◆ **What to do**: Set down the full listing below word for word; pictures stay out of the copy.

◆ **Given records**:
----
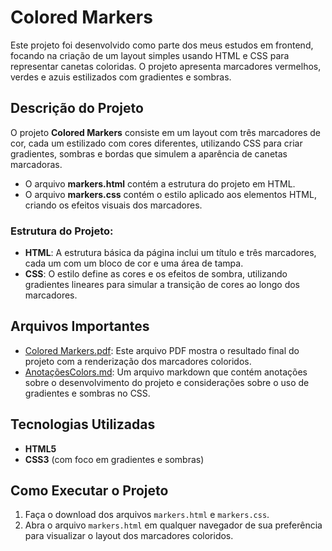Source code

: # Colored Markers

Este projeto foi desenvolvido como parte dos meus estudos em frontend, focando na criação de um layout simples usando HTML e CSS para representar canetas coloridas. O projeto apresenta marcadores vermelhos, verdes e azuis estilizados com gradientes e sombras.

## Descrição do Projeto

O projeto **Colored Markers** consiste em um layout com três marcadores de cor, cada um estilizado com cores diferentes, utilizando CSS para criar gradientes, sombras e bordas que simulem a aparência de canetas marcadoras.

- O arquivo **markers.html** contém a estrutura do projeto em HTML.
- O arquivo **markers.css** contém o estilo aplicado aos elementos HTML, criando os efeitos visuais dos marcadores.
  
### Estrutura do Projeto:

- **HTML**: A estrutura básica da página inclui um título e três marcadores, cada um com um bloco de cor e uma área de tampa.
- **CSS**: O estilo define as cores e os efeitos de sombra, utilizando gradientes lineares para simular a transição de cores ao longo dos marcadores.

## Arquivos Importantes

- [Colored Markers.pdf](Colored%20Markers.pdf): Este arquivo PDF mostra o resultado final do projeto com a renderização dos marcadores coloridos.
- [AnotaçõesColors.md](AnotaçõesColors.md): Um arquivo markdown que contém anotações sobre o desenvolvimento do projeto e considerações sobre o uso de gradientes e sombras no CSS.

## Tecnologias Utilizadas

- **HTML5**
- **CSS3** (com foco em gradientes e sombras)

## Como Executar o Projeto

1. Faça o download dos arquivos `markers.html` e `markers.css`.
2. Abra o arquivo `markers.html` em qualquer navegador de sua preferência para visualizar o layout dos marcadores coloridos.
----
◆ **Exercise response**:
Source code

: # Colored Markers

Este projeto foi desenvolvido como parte dos meus estudos em frontend, focando na criação de um layout simples usando HTML e CSS para representar canetas coloridas. O projeto apresenta marcadores vermelhos, verdes e azuis estilizados com gradientes e sombras.

## Descrição do Projeto

O projeto **Colored Markers** consiste em um layout com três marcadores de cor, cada um estilizado com cores diferentes, utilizando CSS para criar gradientes, sombras e bordas que simulem a aparência de canetas marcadoras.

- O arquivo **markers.html** contém a estrutura do projeto em HTML.
- O arquivo **markers.css** contém o estilo aplicado aos elementos HTML, criando os efeitos visuais dos marcadores.
  
### Estrutura do Projeto:

- **HTML**: A estrutura básica da página inclui um título e três marcadores, cada um com um bloco de cor e uma área de tampa.
- **CSS**: O estilo define as cores e os efeitos de sombra, utilizando gradientes lineares para simular a transição de cores ao longo dos marcadores.

## Arquivos Importantes

- [Colored Markers.pdf](Colored%20Markers.pdf): Este arquivo PDF mostra o resultado final do projeto com a renderização dos marcadores coloridos.
- [AnotaçõesColors.md](AnotaçõesColors.md): Um arquivo markdown que contém anotações sobre o desenvolvimento do projeto e considerações sobre o uso de gradientes e sombras no CSS.

## Tecnologias Utilizadas

- **HTML5**
- **CSS3** (com foco em gradientes e sombras)

## Como Executar o Projeto

1. Faça o download dos arquivos `markers.html` e `markers.css`.
2. Abra o arquivo `markers.html` em qualquer navegador de sua preferência para visualizar o layout dos marcadores coloridos.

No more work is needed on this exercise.